C1–C2-linker substituted 1,5-naphthyridine analogues of oxabicyclooctane-linked NBTIs as broad-spectrum antibacterial agents (part 7)

Abstract

Novel bacterial topoisomerase inhibitors (NBTIs) are a recent class of broad-spectrum antibacterial agents targeting bacterial DNA gyrase and topoisomerase IV at a site distinct from quinolone binding. They are not cross-resistant to known antibiotics and present an excellent opportunity to combat drug-resistant bacteria. We have recently reported a series of oxabicyclooctane-linked inhibitors describing the structure–activity relationship around left-hand-side and right-hand-side moieties. In this report, SAR of the benzylic (C-1) and homobenzylic (C-2) positions of the linker moiety has been described. Single and double substitutions by polar and charged (OH, NH₂, CO₂H) and non-polar (F, Me) groups indicated that a hydroxy substitution at the benzylic or homobenzylic position is preferred for the potency and spectrum. The C-1,2-dihydroxy group was not effective. Amino substitution at C-2 provides a marginal advantage to the Gram-negative activity. It appears that the α-hydroxy enantiomer was preferred.
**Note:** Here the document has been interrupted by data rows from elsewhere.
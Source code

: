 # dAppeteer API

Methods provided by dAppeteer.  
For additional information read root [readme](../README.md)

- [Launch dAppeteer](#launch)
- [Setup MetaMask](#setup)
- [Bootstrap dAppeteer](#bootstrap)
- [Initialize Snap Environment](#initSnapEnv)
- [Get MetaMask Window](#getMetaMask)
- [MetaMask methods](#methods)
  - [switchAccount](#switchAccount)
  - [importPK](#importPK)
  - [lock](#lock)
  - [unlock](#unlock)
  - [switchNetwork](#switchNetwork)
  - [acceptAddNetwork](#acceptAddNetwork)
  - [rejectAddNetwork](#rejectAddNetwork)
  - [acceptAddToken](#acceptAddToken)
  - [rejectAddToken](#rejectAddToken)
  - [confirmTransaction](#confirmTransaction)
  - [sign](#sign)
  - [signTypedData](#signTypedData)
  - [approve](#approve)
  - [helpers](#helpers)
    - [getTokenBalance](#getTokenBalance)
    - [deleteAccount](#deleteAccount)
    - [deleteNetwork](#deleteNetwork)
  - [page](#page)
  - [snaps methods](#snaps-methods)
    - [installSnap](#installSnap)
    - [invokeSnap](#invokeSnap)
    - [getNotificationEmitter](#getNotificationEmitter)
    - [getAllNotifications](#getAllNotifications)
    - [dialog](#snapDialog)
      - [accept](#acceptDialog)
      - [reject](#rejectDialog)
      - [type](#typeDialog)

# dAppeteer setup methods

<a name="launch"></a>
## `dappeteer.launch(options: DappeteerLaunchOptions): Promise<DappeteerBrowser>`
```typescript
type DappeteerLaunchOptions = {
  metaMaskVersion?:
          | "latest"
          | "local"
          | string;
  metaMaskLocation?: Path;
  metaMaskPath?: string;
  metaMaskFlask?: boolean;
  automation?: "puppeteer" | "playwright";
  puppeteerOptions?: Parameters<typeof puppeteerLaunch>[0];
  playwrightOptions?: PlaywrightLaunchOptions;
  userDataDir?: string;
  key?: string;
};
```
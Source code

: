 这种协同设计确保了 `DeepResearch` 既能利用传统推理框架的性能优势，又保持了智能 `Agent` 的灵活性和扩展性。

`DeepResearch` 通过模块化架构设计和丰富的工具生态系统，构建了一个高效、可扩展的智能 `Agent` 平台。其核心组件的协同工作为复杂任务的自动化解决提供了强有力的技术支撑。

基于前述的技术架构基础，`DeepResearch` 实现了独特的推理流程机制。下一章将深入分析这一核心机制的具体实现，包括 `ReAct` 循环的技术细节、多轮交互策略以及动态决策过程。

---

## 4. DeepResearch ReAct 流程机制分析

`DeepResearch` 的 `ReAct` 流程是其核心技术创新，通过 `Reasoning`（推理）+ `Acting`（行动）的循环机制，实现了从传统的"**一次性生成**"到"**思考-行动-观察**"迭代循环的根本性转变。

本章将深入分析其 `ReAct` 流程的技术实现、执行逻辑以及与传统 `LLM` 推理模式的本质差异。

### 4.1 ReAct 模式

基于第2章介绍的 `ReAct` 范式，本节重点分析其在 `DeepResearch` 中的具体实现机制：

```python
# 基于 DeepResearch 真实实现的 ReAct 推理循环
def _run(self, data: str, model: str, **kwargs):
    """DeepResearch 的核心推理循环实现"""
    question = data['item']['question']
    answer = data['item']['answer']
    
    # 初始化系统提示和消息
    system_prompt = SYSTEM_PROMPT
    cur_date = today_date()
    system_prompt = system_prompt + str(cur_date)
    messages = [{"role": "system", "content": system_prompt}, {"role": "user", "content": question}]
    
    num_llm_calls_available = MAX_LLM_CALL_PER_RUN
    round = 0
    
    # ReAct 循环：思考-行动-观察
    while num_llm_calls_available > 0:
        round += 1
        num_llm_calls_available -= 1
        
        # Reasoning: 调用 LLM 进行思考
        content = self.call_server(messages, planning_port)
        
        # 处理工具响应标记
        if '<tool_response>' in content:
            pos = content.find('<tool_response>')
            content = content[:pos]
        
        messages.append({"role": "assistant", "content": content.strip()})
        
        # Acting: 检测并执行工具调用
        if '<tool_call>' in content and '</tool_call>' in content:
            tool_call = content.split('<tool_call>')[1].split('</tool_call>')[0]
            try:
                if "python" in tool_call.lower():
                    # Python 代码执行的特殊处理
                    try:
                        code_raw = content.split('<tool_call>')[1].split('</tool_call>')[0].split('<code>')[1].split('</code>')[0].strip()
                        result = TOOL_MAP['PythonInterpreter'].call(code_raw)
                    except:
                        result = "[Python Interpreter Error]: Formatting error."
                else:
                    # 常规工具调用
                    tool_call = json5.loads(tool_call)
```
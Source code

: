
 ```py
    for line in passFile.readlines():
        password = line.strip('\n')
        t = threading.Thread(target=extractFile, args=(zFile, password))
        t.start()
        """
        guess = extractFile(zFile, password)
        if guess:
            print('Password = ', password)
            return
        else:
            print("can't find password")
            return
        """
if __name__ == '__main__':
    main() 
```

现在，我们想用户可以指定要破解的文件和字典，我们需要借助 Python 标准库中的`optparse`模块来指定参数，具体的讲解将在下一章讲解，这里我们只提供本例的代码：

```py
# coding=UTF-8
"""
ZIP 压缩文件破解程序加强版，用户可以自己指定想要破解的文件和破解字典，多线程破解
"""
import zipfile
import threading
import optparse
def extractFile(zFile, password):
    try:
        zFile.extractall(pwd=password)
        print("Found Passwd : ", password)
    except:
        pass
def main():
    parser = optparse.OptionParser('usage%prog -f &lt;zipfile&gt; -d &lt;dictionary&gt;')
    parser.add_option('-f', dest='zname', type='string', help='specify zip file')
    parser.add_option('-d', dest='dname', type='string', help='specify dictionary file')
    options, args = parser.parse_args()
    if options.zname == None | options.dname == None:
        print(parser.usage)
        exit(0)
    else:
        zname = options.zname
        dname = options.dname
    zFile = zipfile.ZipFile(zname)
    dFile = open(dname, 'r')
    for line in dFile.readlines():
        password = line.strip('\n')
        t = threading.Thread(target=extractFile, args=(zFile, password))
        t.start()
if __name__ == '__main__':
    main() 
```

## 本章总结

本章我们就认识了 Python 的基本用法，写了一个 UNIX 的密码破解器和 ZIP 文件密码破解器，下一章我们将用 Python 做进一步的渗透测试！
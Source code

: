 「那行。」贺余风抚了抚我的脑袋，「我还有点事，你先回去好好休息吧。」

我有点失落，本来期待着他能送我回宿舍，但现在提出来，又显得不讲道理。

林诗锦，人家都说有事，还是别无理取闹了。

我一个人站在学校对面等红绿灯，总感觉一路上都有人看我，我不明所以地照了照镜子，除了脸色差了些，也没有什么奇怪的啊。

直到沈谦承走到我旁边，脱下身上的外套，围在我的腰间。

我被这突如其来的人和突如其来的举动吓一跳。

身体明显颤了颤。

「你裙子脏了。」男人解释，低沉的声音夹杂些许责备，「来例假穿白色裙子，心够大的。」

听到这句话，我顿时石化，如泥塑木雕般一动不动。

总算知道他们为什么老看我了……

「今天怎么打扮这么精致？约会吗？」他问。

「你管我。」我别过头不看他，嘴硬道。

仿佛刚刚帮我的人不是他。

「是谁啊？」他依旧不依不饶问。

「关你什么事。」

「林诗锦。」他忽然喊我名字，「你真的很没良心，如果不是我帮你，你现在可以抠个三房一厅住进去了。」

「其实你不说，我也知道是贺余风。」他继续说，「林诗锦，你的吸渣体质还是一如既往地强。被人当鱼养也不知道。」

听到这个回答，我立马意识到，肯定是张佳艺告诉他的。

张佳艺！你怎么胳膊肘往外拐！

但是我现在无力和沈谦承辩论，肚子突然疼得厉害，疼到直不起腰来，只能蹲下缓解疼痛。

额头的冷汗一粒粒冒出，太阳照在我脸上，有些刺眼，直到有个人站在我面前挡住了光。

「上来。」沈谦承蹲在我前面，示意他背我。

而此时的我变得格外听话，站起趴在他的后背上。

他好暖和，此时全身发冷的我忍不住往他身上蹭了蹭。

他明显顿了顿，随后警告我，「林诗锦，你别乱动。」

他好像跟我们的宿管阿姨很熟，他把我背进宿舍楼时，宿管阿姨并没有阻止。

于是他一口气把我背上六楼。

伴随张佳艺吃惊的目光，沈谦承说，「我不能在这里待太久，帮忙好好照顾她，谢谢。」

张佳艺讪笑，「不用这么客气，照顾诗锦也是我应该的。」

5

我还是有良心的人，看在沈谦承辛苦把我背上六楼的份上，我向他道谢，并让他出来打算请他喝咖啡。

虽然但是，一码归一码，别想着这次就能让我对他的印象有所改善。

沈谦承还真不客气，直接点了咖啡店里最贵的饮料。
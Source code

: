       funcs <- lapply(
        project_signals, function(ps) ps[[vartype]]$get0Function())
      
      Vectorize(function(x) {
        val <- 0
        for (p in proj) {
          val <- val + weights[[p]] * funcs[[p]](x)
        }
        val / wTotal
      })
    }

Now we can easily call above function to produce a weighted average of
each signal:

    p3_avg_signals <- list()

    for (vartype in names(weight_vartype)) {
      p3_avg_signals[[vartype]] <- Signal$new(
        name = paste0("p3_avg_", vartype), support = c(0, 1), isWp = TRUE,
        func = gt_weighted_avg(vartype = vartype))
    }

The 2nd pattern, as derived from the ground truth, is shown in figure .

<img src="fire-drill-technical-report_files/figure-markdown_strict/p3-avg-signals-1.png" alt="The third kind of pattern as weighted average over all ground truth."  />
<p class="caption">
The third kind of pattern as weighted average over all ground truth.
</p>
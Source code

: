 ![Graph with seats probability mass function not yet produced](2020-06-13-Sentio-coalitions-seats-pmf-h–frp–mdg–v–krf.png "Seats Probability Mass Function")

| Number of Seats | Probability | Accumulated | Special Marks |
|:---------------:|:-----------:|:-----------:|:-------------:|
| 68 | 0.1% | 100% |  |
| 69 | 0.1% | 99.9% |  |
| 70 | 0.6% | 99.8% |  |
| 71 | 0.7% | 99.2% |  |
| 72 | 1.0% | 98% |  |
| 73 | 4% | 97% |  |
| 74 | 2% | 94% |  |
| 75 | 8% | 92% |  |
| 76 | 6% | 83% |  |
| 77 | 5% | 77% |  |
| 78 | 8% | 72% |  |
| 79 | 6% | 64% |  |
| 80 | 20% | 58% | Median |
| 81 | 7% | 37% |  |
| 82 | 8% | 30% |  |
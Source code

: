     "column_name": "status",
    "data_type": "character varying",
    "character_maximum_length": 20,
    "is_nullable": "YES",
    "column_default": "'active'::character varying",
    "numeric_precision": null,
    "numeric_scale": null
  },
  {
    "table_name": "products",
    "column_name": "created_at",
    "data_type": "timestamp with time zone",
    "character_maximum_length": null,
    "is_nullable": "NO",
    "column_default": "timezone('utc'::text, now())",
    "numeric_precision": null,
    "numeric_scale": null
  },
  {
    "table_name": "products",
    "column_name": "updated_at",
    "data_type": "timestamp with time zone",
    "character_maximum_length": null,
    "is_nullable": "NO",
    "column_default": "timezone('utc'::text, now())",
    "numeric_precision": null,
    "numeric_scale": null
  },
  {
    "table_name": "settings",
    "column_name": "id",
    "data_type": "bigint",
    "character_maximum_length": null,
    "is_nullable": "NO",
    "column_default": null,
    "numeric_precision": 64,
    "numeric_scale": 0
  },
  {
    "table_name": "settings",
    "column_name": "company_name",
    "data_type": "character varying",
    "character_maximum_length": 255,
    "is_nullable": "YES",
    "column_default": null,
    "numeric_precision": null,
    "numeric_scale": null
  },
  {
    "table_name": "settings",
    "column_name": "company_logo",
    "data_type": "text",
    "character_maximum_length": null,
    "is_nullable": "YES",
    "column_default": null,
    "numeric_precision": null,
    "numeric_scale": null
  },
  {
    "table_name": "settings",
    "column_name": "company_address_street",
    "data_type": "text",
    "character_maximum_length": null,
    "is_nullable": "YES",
Despite the beneficial effects of C-1 hydroxy–C-1 alkyl substitution in the tricyclics (particularly for attenuation of hERG), methyl tert-carbinols either at C-1 or C-2 had a detrimental effect on the activity without having much effect on the hERG signal. Mono-hydroxy compounds at C-1 and C-2 showed improved intravenous (ED₅₀ 2–4 mg kg⁻¹) and oral (ED₅₀ 2–5 mg kg⁻¹) efficacy in a mouse model of bacteremia of S. aureus infection.